Brief —
Could you repeat, exactly and with no pictures, only the lines from the start of the records through the line containing "RCUK, Volvo, Nokia."?

##### Provided information

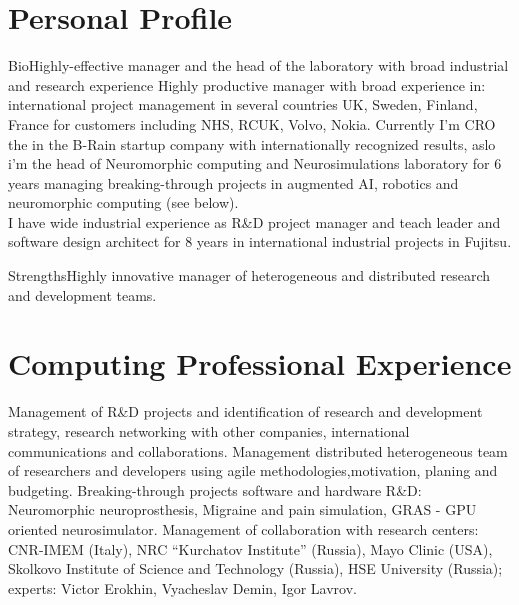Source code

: \documentclass{moderncv}
\begin{document}
%
\makecvtitle

 
\section{Personal Profile}

\cventry
    {Bio}{Highly-effective manager and the head of the laboratory with broad industrial and research experience}{}{}{}
    {Highly productive manager with broad experience in: international project management in several countries UK, Sweden, Finland, France for customers including NHS, RCUK, Volvo, Nokia.
      Currently I'm CRO the in the B-Rain startup company with internationally recognized results, aslo i'm the head of  Neuromorphic computing and Neurosimulations laboratory for 6 years managing breaking-through projects in augmented AI, robotics and neuromorphic computing (see below).\\
      I have wide industrial experience as R\&D project manager and teach leader and software design architect for 8 years in international industrial projects in Fujitsu.}

\cvitem
    {Strengths}{\small Highly innovative manager of heterogeneous and distributed research and development teams.}

\section{Computing Professional Experience}

        {Management of R\&D projects and identification of research and development strategy, research networking with other companies, international communications and collaborations. Management distributed heterogeneous team of researchers and developers using agile methodologies,motivation, planing and budgeting.
          Breaking-through projects software and hardware R\&D: Neuromorphic neuroprosthesis, Migraine and pain simulation, GRAS - GPU oriented neurosimulator.
          Management of collaboration with research centers: CNR-IMEM (Italy), NRC ``Kurchatov Institute'' (Russia), Mayo Clinic (USA), Skolkovo Institute of Science and Technology (Russia), HSE University (Russia); experts: Victor Erokhin, Vyacheslav Demin, Igor Lavrov.}
        
\end{document}
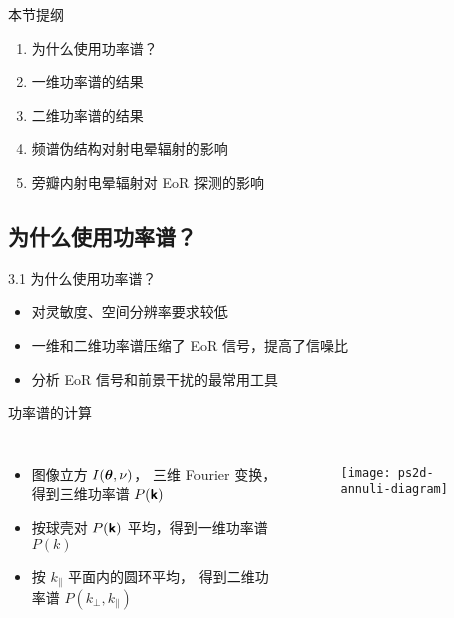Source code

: \documentclass{beamer}
\begin{document}
\begin{frame}
  \begin{block}{本节提纲}
  \begin{enumerate}
    \item 为什么使用功率谱？
    \item 一维功率谱的结果
    \item 二维功率谱的结果
    \item 频谱伪结构对射电晕辐射的影响
    \item 旁瓣内射电晕辐射对 EoR 探测的影响
  \end{enumerate}
  \end{block}
\end{frame}

\subsection{为什么使用功率谱？}

\begin{frame}{3.1 为什么使用功率谱？}
  \begin{itemize}
    \item 对灵敏度、空间分辨率要求较低
    \item 一维和二维功率谱压缩了 EoR 信号，提高了信噪比
    \item 分析 EoR 信号和前景干扰的最常用工具
  \end{itemize}
\end{frame}

\begin{frame}[t]
  \begin{alertblock}{功率谱的计算}
  \end{alertblock}
  \begin{columns}
    \begin{itemize}
      \item \alert{图像立方} $I(\bm{\mathsf{\theta}}, \nu)$，
        三维 Fourier 变换，得到\alert{三维功率谱} $P(\bm{\mathsf{k}})$
      \item 按球壳对 $P(\bm{\mathsf{k}})$ 平均，得到\alert{一维功率谱} $P(k)$
      \item 按 $k_{\parallel}$ 平面内的圆环平均，
        得到\alert{二维功率谱} $P(k_{\perp}, k_{\parallel})$
    \end{itemize}

    \begin{figure}
      \centering
      \texttt{[image: ps2d-annuli-diagram]}
    \end{figure}
  \end{columns}
\end{frame}
\end{document}
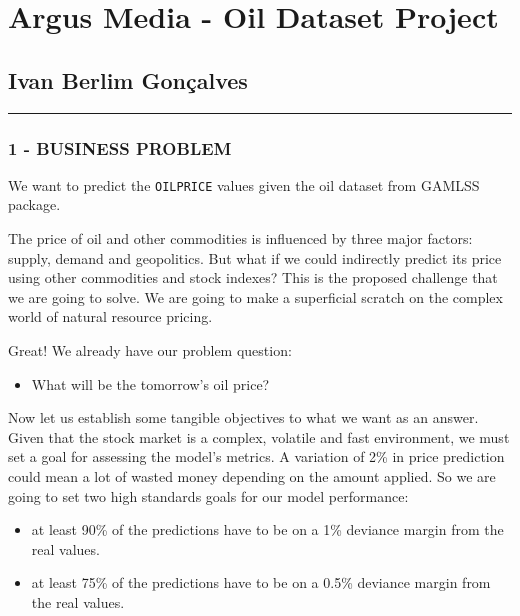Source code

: \documentclass[
]{article}
\author{}
\date{\vspace{-2.5em}}
\providecommand{\tightlist}{%
  \setlength{\itemsep}{0pt}\setlength{\parskip}{0pt}}
\begin{document}
\hypertarget{argus-media---oil-dataset-project}{%
\section{Argus Media - Oil Dataset
Project}\label{argus-media---oil-dataset-project}}

\hypertarget{ivan-berlim-gonuxe7alves}{%
\subsection{Ivan Berlim Gonçalves}\label{ivan-berlim-gonuxe7alves}}

\begin{center}\rule{0.5\linewidth}{0.5pt}\end{center}

\hypertarget{business-problem}{%
\subsubsection{1 - BUSINESS PROBLEM}\label{business-problem}}

We want to predict the \texttt{OILPRICE} values given the oil dataset
from GAMLSS package.

The price of oil and other commodities is influenced by three major
factors: supply, demand and geopolitics. But what if we could indirectly
predict its price using other commodities and stock indexes? This is the
proposed challenge that we are going to solve. We are going to make a
superficial scratch on the complex world of natural resource pricing.

Great! We already have our problem question:

\begin{itemize}
\tightlist
\item
  What will be the tomorrow's oil price?
\end{itemize}

Now let us establish some tangible objectives to what we want as an
answer. Given that the stock market is a complex, volatile and fast
environment, we must set a goal for assessing the model's metrics. A
variation of 2\% in price prediction could mean a lot of wasted money
depending on the amount applied. So we are going to set two high
standards goals for our model performance:

\begin{itemize}
\tightlist
\item
  at least 90\% of the predictions have to be on a 1\% deviance margin
  from the real values.
\item
  at least 75\% of the predictions have to be on a 0.5\% deviance margin
  from the real values.
\end{itemize}
\end{document}
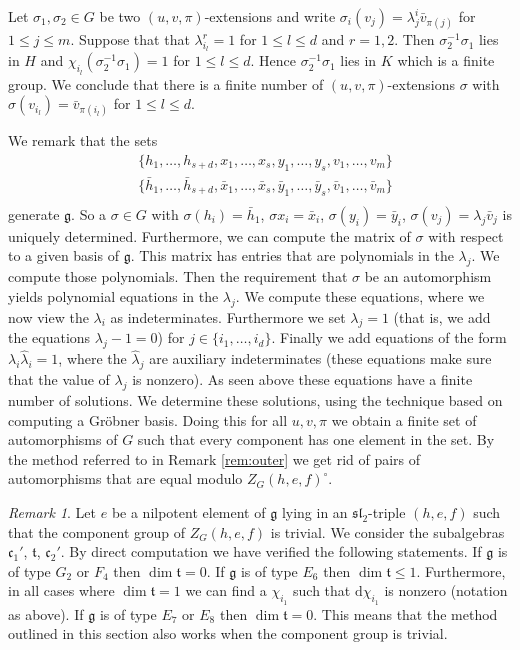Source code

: \documentclass[a4paper,10pt]{amsart}
\newcommand{\mf}{\mathfrak}
\newcommand{\g}{\mf{g}}
\newcommand{\ssl}{\mf{sl}}
\renewcommand{\c}{\mf{c}}
\newcommand{\ttt}{\mf{t}}
\numberwithin{equation}{section}
\theoremstyle{remark}
\theoremstyle{remark}
\newtheorem{rmk}[theorem]{Remark}
\begin{document}
Let $\sigma_1,\sigma_2\in G$ be two $(u,v,\pi)$-extensions and write
$\sigma_i(v_j) = \lambda_j^i \bar v_{\pi(j)}$ for $1\leq j\leq m$.  
Suppose  that that $\lambda_{i_l}^r=1$ for $1\leq l\leq d$ and $r=1,2$. Then
$\sigma_2^{-1}\sigma_1$ lies in $H$ and $\chi_{i_l}(\sigma_2^{-1}\sigma_1) = 1$ for
$1\leq l\leq d$. Hence $\sigma_2^{-1}\sigma_1$ lies in $K$ which is a finite
group. We conclude that there is a finite number of $(u,v,\pi)$-extensions
$\sigma$ with $\sigma(v_{i_l}) = \bar v_{\pi(i_l)}$ for $1\leq l\leq d$. 

We remark that the sets
\begin{align*}
  & \{h_1,\ldots,h_{s+d},x_1,\ldots,x_s,y_1,\ldots,y_s,v_1,\ldots,v_m\}\\
  & \{\bar h_1,\ldots,\bar h_{s+d},\bar x_1,\ldots,\bar x_s,\bar y_1,\ldots,
  \bar y_s,\bar v_1,\ldots,\bar v_m\}\\
\end{align*}
generate $\g$. So a $\sigma\in G$ with $\sigma(h_i) = \bar h_1$, $\sigma x_i =
\bar x_i$, $\sigma(y_i) = \bar y_i$, $\sigma(v_j) = \lambda_j \bar v_j$ is
uniquely determined. Furthermore, we can compute the matrix of $\sigma$
with respect to a given basis of $\g$. This matrix has entries that are
polynomials in the $\lambda_j$. We compute those polynomials. Then the
requirement that $\sigma$ be an automorphism yields polynomial equations
in the $\lambda_j$. We compute these equations, where we now view the
$\lambda_i$ as indeterminates. Furthermore we set $\lambda_j=1$ (that is, we
add the equations $\lambda_j-1=0$) for $j\in \{i_1,\ldots,i_d\}$. Finally we
add equations of the form $\lambda_i \hat\lambda_i=1$, where the
$\hat \lambda_j$ are auxiliary indeterminates (these equations make sure
that the value of $\lambda_j$ is nonzero). As seen above these equations
have a finite number of solutions. We determine these solutions, using the
technique based on computing a Gr\"obner basis. Doing this for all $u,v,\pi$
we obtain a finite set of automorphisms of $G$ such that every component
has one element in the set. By the method referred to in Remark \ref{rem:outer}
we get rid of pairs of automorphisms that are equal modulo $Z_G(h,e,f)^\circ$.

\begin{rmk}\label{triv}
Let $e$ be a nilpotent element of $\g$ lying in an $\ssl_2$-triple
$(h,e,f)$ such that the component group of $Z_G(h,e,f)$ is trivial. We consider
the subalgebras $\c_1'$, $\ttt$, $\c_2'$. By direct computation we have verified
the following statements. If $\g$ is of type $G_2$ or $F_4$ then
$\dim \ttt = 0$. If $\g$ is of type $E_6$ then $\dim \ttt\leq 1$. Furthermore,
in all cases where $\dim \ttt=1$ we can find a $\chi_{i_1}$ such that
$\mathrm{d}\chi_{i_1}$ is nonzero (notation as above). If $\g$ is of type
$E_7$ or $E_8$ then $\dim \ttt=0$. This means that the method outlined in
this section also works when the component group is trivial. 
\end{rmk}  
\end{document}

##########

Solution for this exercise —
Source code

: \documentclass{moderncv}
\begin{document}
%
\makecvtitle

 
\section{Personal Profile}

\cventry
    {Bio}{Highly-effective manager and the head of the laboratory with broad industrial and research experience}{}{}{}
    {Highly productive manager with broad experience in: international project management in several countries UK, Sweden, Finland, France for customers including NHS, RCUK, Volvo, Nokia.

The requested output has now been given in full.